## [WHAT YOU NEED TO DO]
Show all lines containing "times" from the data below.
BEGIN DATA
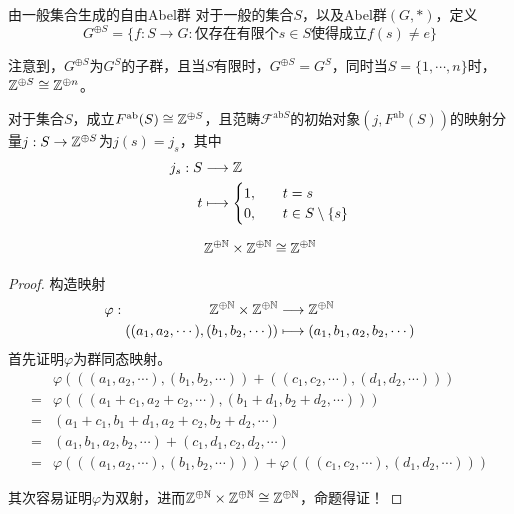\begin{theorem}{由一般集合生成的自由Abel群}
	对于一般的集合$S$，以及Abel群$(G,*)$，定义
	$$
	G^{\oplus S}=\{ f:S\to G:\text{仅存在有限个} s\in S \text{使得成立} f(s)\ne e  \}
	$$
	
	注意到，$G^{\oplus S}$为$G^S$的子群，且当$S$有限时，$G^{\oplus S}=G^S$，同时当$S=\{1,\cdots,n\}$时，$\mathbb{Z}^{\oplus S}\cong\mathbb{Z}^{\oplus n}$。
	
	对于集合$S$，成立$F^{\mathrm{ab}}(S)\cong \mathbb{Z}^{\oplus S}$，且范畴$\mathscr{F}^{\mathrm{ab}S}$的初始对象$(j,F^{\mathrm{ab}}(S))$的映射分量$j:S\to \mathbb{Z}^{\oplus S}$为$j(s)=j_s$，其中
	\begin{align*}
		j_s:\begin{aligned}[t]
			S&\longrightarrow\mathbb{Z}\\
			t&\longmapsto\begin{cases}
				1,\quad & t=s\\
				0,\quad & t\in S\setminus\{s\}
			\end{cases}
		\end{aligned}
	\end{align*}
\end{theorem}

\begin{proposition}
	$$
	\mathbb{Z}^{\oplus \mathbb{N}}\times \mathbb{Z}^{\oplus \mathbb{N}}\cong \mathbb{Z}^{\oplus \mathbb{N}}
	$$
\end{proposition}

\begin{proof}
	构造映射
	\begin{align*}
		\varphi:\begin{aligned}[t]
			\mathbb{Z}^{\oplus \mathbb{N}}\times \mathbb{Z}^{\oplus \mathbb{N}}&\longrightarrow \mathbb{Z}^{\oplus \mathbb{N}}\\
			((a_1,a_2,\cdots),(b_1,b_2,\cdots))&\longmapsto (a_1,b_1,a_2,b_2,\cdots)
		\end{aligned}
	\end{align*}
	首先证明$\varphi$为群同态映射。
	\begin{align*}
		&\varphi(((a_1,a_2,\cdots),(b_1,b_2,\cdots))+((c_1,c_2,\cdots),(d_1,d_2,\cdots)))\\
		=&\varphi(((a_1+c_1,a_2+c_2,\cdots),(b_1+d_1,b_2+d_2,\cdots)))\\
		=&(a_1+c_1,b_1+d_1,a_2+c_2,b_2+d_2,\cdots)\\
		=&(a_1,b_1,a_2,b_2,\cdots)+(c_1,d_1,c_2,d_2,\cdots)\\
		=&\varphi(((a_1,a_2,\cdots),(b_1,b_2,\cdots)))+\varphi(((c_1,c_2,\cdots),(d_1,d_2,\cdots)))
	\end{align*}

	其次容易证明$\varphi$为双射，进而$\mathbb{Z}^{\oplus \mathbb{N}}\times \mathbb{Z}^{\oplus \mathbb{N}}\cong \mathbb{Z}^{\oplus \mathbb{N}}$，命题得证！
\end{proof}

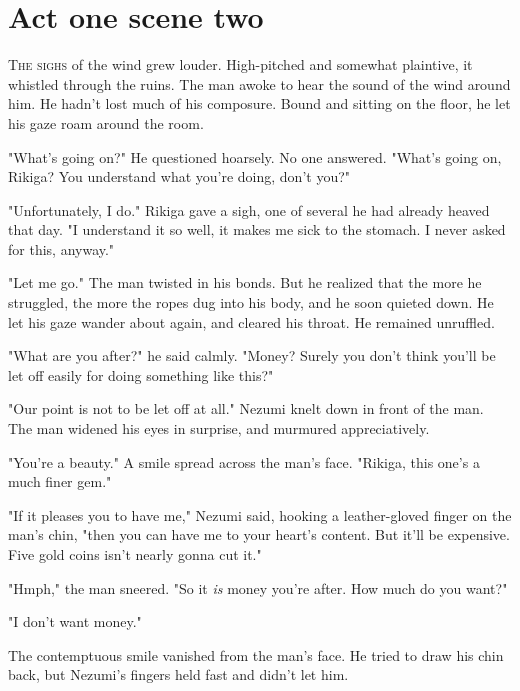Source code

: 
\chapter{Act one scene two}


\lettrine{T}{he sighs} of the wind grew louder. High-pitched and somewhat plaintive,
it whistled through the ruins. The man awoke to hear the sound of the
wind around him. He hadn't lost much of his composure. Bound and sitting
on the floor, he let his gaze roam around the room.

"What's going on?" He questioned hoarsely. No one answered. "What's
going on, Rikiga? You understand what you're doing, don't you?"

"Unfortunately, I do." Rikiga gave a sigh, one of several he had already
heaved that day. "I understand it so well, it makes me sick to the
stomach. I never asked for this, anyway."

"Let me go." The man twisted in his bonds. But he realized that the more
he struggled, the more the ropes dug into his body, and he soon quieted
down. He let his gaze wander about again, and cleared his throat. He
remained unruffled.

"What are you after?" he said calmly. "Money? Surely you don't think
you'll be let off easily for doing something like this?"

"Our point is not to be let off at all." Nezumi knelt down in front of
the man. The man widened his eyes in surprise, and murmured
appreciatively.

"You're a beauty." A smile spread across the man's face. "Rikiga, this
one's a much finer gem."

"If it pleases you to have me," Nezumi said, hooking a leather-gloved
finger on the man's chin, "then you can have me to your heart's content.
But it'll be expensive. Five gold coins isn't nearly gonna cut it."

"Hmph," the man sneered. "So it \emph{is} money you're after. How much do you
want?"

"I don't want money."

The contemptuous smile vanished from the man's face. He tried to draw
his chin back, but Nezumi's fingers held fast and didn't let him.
END DATA
## [EXERCISE SOLUTION]
	\mathbb{Z}^{\oplus \mathbb{N}}\times \mathbb{Z}^{\oplus \mathbb{N}}\cong \mathbb{Z}^{\oplus \mathbb{N}}
			\mathbb{Z}^{\oplus \mathbb{N}}\times \mathbb{Z}^{\oplus \mathbb{N}}&\longrightarrow \mathbb{Z}^{\oplus \mathbb{N}}\\
	其次容易证明$\varphi$为双射，进而$\mathbb{Z}^{\oplus \mathbb{N}}\times \mathbb{Z}^{\oplus \mathbb{N}}\cong \mathbb{Z}^{\oplus \mathbb{N}}$，命题得证！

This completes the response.